INSTRUCTIONS FOR THE TASK
Copy each line of the following material that has the string "Helen".
========
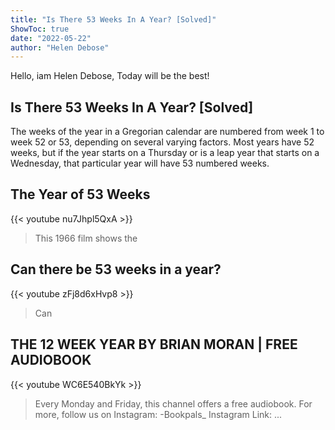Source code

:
 ```yaml
---
title: "Is There 53 Weeks In A Year? [Solved]"
ShowToc: true 
date: "2022-05-22"
author: "Helen Debose" 
---
```


Hello, iam Helen Debose, Today will be the best!
## Is There 53 Weeks In A Year? [Solved]
The weeks of the year in a Gregorian calendar are numbered from week 1 to week 52 or 53, depending on several varying factors. Most years have 52 weeks, but if the year starts on a Thursday or is a leap year that starts on a Wednesday, that particular year will have 53 numbered weeks.

## The Year of 53 Weeks
{{< youtube nu7Jhpl5QxA >}}
>This 1966 film shows the 

## Can there be 53 weeks in a year?
{{< youtube zFj8d6xHvp8 >}}
>Can 

## THE 12 WEEK YEAR BY BRIAN MORAN | FREE AUDIOBOOK
{{< youtube WC6E540BkYk >}}
>Every Monday and Friday, this channel offers a free audiobook. For more, follow us on Instagram: -Bookpals_ Instagram Link: ...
========
ANSWER TO THIS TASK
author: "Helen Debose" 
Hello, iam Helen Debose, Today will be the best!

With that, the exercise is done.